Tuesday, June 03, 2008

Marriage Changes Everything (Or At Least Some Things)

Jason and I have been married almost nine years. As we were both teenagers when we met, we have spent all of our adult lives as a couple. A couple of whats? Well, mostly a couple of goofballs.

After our first date (March 2. 1994), I called my father and told him that I had just been out with the man I was going to marry. It was a gutsy declaration for a 19-year-old, and my father, not unreasonably, scoffed at it. A year and a half later, I joyously became a Christian. Four years after that, Jason and I were married in a church where, to quote my dad, "they talked about Jesus, and all that."

It's been a great journey, and I know it will continue thus. A co-worker of mine once asked if I had prayed for Jason before we met. I answered that, as I was not then a Christian, praying for my future husband never entered my mind. But, God is gracious enough to give gifts that we would not think of requesting, and my husband has been one of His greatest acts of grace in my life.

But, I didn't start this post to get all mushy. I mostly wanted to establish that Jason and I have been influencing each other for about a billion and a half years (that's reckoned in Hollywood Marriage Time -- HMT) and make some observations about that sphere of influence. Ta-da!

It's kind of funny how the less-than-exceptional qualities of your spouse are the easiest to pick up. Basic Newtonian physics tells us that it is easier to bring something down a level, than it is to raise it up. For instance, I have had a very hooliganish effect on Jason's sleeping patterns. He is now just as much of a late night degenerate as I ever was -- maybe worse. I know he'd say that I have negatively affected his spending habits, too. I'd like to think that I have just helped him to embrace Matthew 6:24-27. He is now a lot more laissez-faire about money than he used to be -- although, compared to me, he is a budget hawk. (Thank God! We'd be out on the streets if I handled the finances.) In the "positives" column, he has certainly picked up something of my more relaxed nature and even-temperedness -- again, though, compared to me, he is yet a smouldering pillar of passion.
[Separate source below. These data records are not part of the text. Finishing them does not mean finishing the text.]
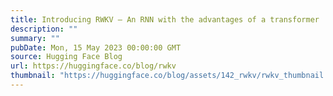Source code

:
 ```yaml
---
title: Introducing RWKV — An RNN with the advantages of a transformer
description: ""
summary: ""
pubDate: Mon, 15 May 2023 00:00:00 GMT
source: Hugging Face Blog
url: https://huggingface.co/blog/rwkv
thumbnail: "https://huggingface.co/blog/assets/142_rwkv/rwkv_thumbnail.png"
---
```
Under Jason's tutelage, I have become a bonafide baseball fan. He has yet to convince me completely about football (unless the Steelers are playing), and NASCAR is a hopeless case, because it repulses every sensibility I possess. He has entirely reversed my opinion about the necessity of household pets. I now see them more as messy inconveniences than faithful friends. My poor, old cat will not be replaced when he crosses the rainbow bridge. And I find the strange, childless Dog People of Seattle even less comprehensible than I did before. My brief, but energetic, bursts of money-managing are attributable entirely to him. Maybe one day one of them will last long enough to wipe the frown off of his face when he pays our monthly bills. And he has severed my alliance to Laura Scudder's Peanut Butter -- I am a happy Skippy girl, now.

Most edifying, though, are the ways we have grown together -- mostly in our walks of faith. My heart breaks for men and women who have to make those walks without holding the hands of their spouses. Jason was an apathetic Catholic and I pretty much a heathen when we met, but it did not take long after my conversion for Jason to start attending church with me. There was no great leap of belief for him, since he had never not believed on Jesus, but it has been a joy to see his faith strengthened and renewed as mine has blossomed and grown.
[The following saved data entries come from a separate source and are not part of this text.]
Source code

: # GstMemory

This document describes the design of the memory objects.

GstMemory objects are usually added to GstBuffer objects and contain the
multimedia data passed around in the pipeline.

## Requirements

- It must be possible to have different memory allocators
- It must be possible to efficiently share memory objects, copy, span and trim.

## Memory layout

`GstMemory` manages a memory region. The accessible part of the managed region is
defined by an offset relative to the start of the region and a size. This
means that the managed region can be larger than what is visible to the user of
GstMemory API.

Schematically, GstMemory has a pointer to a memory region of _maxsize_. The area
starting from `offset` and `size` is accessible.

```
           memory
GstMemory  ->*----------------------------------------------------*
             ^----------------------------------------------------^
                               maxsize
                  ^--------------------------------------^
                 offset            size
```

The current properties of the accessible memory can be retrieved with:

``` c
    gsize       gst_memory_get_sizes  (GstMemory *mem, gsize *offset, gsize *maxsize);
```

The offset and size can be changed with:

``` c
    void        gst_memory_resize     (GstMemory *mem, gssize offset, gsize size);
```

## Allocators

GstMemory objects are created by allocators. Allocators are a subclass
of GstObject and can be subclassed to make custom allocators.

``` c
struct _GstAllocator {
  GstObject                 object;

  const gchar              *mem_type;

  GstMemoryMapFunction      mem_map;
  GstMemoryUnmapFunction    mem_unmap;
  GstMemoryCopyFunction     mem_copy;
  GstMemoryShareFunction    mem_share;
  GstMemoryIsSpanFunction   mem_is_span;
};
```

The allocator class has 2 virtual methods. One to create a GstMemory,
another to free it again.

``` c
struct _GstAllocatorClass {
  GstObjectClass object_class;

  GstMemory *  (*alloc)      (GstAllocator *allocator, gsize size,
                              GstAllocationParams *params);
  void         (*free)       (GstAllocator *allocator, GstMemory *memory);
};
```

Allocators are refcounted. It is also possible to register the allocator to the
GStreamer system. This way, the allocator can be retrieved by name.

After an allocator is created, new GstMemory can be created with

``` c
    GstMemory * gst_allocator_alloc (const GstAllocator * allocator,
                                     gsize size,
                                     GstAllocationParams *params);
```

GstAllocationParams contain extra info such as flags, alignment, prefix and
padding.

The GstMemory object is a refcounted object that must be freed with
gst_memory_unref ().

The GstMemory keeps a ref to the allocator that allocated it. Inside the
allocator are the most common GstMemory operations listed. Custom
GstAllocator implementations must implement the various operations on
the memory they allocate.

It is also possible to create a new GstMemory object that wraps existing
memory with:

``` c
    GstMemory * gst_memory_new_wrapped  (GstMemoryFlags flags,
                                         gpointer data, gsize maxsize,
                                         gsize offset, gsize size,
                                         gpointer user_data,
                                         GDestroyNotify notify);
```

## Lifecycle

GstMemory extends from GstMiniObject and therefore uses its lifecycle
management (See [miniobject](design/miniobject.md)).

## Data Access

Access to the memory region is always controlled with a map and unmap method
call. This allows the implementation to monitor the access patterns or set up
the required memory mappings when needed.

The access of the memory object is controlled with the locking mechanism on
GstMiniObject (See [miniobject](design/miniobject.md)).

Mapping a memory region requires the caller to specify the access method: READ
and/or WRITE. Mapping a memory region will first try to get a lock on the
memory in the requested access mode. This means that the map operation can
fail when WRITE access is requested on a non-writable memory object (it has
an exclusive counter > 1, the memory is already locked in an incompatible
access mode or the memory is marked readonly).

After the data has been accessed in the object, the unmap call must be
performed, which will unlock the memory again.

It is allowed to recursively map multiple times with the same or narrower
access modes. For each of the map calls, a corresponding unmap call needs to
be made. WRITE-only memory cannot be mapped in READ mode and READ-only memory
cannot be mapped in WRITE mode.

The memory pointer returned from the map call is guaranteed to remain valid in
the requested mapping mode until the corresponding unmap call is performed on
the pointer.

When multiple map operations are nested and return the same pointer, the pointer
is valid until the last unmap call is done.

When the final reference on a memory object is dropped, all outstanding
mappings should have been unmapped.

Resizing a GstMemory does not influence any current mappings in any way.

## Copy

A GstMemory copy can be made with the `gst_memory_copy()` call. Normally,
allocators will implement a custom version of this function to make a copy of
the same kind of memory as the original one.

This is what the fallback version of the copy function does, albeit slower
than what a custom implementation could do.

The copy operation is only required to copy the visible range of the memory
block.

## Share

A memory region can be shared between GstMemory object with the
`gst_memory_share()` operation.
Most importantly, we have been each other's best friend since day one. We have leaned on each other, bolstered each other, comforted each other, encouraged each other, and neglected the world, rather than each other. We have had more nights filled with screams of laughter echoing at 3 AM than really is lawful in this year of Our Lord. I know that one of the ways that men and women are to become one in marriage is through children. But surely the other is in the day-to-day adventure of cohabitation. The quibbles and giggles, the compromises and acceptance, the routines and the unexpected jolts, the darkness and light, the good and bad -- it all strips away the non-essentials and makes you whole. That is, you are entirely yourself once you are half of the other person designed for you.

It's a weird, cool, scary, awesome trip.